Hakon immediately did so, then turned with the others and saw why.
"Father!" cried Judit, in a voice that might actually have made one believe she was purely delighted, feeling nothing but pleasure as she stepped forward and made a showy, elaborate, attention-claiming curtsy in the meadow grass.
"Sorry, sorry, sorry," Gareth muttered to the high cleric. "Language. Profane. I know."
"The least of all transgressions here, I'd say," murmured Ceinion of Llywerth, before going forward as well, smiling, to kneel before and rise to be embraced by the king of the Anglcyn.
And then to offer the same hug, and his sun disk blessing, to scarred, limping, large-souled Osbert, a little behind Aeldred and to one side, where he always was.
"Ceinion. Dear friend. This," said the king, "is unlooked for so soon, and a source of much joy."
"You do me, as before, too much honour, my lord," said the cleric. Kendra, watching closely, saw him glance back over his shoulder. "I would present a companion. This is Prince Alun ab Owyn of Cadyr, who has been good enough to journey with me, bearing greetings from his royal father."
The younger Cyngael stepped forward and performed a flawless court bow. From where she stood, Kendra couldn't see his expression. Hakon, on her right side, was still flushed from the confrontation. His sword—thanks be to Gareth and the god—was sheathed.
Kendra saw her father smiling. He seemed well, alert, very happy. He was often this way after his fever passed. Returning to life, as from the grey gates to the land of the dead where judgement was made. And she knew how highly he thought of the Cyngael cleric.
"Owyn's son!" Aeldred murmured. "We are greatly pleased to welcome you to Esferth. Your father and lady mother are well, I trust and hope, and your older brother? Dai, I believe?"
Her father found it useful to let people realize, very early, how much he knew. He also enjoyed it. Kendra had watched him for a long time now, and could see that part, too.

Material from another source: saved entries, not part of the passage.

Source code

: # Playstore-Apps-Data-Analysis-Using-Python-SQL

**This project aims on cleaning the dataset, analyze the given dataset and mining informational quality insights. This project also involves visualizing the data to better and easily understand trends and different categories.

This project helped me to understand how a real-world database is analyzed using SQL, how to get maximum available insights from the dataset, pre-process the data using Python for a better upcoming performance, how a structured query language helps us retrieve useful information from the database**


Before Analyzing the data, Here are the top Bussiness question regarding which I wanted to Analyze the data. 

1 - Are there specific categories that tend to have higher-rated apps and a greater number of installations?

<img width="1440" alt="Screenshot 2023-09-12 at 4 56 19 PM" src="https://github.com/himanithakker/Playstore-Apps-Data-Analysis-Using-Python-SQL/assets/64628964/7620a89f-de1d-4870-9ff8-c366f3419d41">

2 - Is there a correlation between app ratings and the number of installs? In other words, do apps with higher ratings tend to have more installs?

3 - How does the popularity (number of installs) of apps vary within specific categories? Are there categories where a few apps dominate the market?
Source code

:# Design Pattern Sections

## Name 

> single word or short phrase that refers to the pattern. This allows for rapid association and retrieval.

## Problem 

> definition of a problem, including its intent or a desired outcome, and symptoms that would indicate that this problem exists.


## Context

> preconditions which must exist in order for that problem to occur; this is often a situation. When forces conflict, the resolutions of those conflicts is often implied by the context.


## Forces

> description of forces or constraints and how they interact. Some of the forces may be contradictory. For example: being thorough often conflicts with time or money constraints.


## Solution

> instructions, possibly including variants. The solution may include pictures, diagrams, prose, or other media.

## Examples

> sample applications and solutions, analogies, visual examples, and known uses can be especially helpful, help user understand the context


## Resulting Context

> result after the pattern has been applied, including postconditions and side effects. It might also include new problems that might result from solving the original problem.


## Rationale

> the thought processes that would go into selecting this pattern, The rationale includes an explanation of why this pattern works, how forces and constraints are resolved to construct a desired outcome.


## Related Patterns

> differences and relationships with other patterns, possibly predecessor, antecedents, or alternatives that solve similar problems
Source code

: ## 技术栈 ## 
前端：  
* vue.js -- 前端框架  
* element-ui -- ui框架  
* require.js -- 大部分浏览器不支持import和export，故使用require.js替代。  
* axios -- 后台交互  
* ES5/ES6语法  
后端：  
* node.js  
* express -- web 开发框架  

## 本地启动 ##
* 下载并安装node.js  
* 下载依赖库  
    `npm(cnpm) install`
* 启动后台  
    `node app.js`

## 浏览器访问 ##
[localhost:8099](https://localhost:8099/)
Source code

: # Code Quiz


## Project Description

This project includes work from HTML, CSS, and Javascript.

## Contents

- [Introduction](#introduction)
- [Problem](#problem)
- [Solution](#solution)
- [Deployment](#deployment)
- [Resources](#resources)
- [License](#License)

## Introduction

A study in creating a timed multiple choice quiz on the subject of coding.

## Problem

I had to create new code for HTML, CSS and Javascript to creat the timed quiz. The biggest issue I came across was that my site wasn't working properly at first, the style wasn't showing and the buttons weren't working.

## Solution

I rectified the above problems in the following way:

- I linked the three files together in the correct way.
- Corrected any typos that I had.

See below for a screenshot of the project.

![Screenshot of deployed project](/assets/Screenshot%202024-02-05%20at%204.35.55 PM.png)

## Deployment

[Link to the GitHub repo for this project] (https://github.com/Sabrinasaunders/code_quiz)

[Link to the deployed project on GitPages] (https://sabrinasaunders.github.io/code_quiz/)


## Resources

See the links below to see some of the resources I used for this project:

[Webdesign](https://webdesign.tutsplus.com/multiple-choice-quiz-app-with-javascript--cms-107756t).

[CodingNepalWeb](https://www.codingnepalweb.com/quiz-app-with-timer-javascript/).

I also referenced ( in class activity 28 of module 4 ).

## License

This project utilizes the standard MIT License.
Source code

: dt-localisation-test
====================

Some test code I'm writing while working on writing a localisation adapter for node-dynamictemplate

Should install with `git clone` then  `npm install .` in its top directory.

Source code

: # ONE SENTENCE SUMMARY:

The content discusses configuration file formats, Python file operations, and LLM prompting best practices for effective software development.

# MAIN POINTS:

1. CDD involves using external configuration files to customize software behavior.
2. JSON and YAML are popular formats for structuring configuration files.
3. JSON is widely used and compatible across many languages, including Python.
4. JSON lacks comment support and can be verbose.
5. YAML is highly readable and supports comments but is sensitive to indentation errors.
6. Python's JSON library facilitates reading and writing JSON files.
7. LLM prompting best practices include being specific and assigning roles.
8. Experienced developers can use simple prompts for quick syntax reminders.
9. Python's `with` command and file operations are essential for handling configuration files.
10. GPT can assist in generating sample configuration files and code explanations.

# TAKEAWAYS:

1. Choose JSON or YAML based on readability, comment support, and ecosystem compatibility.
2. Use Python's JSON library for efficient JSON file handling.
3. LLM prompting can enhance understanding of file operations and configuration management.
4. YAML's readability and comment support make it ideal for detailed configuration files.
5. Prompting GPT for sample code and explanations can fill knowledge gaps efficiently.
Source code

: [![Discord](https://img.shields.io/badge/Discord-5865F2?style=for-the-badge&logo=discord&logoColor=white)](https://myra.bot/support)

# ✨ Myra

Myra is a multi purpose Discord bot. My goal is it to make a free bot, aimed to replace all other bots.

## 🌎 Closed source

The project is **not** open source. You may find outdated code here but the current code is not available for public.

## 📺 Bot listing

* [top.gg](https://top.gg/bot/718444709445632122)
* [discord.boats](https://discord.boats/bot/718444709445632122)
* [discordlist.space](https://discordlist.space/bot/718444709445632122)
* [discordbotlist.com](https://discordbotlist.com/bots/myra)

Alun ab Owyn straightened. "My brother is dead," he said flatly. "My lord, he was killed by an Erling raiding party in Arberth at the end of spring. The same party blood-eagled two innocent people, one of them a girl, as they fled to their ships after being defeated. If you have assigned any of your royal fyrd to engage the Erlings anywhere in your lands this season, I should be honoured to be made one of them."
The music, still there in his voice, clashed hard with the words. Kendra saw her father absorbing all of this. He glanced at Ceinion. "I didn't know," he said.
He hated not knowing things. Saw it as a kind of assault, an insult, when events took place anywhere on their island—in the far north, in Erlond to the east, even west across the Rheden Wall among the black hills of the Cyngael—without his own swift and sure awareness. A strength, a flaw. What he was.
Aeldred looked at the young man before him. "This is a grief," he said. "My sorrow. Will you allow us to pray with you for his soul, which is surely with Jad?"
From where she stood, Kendra saw the Cadyri stiffen, as if to offer a quick retort. He didn't, though. Only bowed his head in what could have been taken for acquiescence, if you didn't know better. That eerie, inexplicable sensation: she did know better, but not how she knew it. Kendra felt an uneasy prickling, a tremor within.
She became aware that Gareth was looking at her, and managed an almost indifferent shrug. He was shrewd, her younger brother, and she had no way of explaining what it was she was… responding to here.